§ Requirement: Beginning at the line that includes "Abra http://localhost:3000 no", print each remaining line of the data word for word. Output nothing else.

(Recorded information)

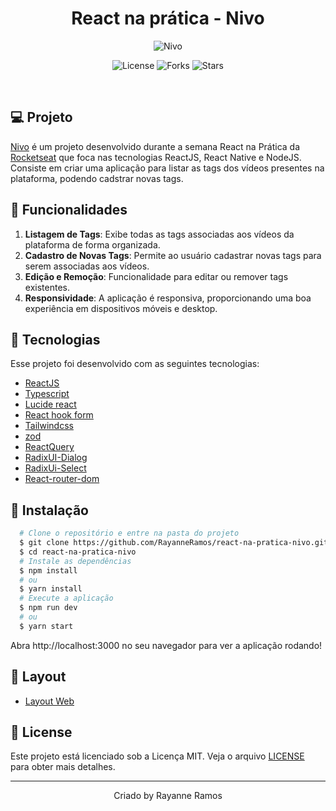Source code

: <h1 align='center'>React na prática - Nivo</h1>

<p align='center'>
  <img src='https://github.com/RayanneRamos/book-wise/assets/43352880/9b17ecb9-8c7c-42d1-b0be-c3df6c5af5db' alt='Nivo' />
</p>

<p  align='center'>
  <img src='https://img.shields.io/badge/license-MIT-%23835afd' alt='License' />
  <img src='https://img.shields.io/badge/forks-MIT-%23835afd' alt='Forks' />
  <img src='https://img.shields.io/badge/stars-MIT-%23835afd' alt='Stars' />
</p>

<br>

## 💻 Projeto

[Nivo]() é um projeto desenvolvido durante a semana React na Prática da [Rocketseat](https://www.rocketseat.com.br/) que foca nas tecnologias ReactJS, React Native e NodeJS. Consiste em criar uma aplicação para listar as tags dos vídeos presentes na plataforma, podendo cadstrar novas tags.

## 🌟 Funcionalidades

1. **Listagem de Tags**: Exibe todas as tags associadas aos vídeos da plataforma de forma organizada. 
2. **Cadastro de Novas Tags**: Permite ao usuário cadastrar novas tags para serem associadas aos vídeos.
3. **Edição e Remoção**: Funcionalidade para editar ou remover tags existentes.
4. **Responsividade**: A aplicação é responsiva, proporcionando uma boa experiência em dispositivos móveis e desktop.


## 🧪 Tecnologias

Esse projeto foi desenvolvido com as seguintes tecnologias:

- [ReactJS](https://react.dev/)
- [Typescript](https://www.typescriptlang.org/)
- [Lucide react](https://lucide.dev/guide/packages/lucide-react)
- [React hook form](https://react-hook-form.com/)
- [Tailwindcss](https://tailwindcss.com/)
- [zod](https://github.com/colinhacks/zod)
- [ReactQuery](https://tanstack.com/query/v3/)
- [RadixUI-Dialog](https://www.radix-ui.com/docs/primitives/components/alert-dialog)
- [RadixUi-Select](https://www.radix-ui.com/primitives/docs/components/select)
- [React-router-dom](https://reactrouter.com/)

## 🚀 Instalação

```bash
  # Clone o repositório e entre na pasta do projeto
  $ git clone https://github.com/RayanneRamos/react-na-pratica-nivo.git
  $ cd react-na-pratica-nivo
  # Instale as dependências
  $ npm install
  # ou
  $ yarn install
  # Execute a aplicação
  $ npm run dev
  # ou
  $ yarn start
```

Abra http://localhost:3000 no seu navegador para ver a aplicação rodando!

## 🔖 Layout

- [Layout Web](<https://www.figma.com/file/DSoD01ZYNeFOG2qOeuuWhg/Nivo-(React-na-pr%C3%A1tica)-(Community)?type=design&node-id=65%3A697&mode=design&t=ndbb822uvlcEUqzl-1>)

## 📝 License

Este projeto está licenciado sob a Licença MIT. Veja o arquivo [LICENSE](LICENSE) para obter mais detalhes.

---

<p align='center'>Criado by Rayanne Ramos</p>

(End Recorded information)

§ Exercise result:
Abra http://localhost:3000 no seu navegador para ver a aplicação rodando!

## 🔖 Layout

- [Layout Web](<https://www.figma.com/file/DSoD01ZYNeFOG2qOeuuWhg/Nivo-(React-na-pr%C3%A1tica)-(Community)?type=design&node-id=65%3A697&mode=design&t=ndbb822uvlcEUqzl-1>)

## 📝 License

Este projeto está licenciado sob a Licença MIT. Veja o arquivo [LICENSE](LICENSE) para obter mais detalhes.

---

<p align='center'>Criado by Rayanne Ramos</p>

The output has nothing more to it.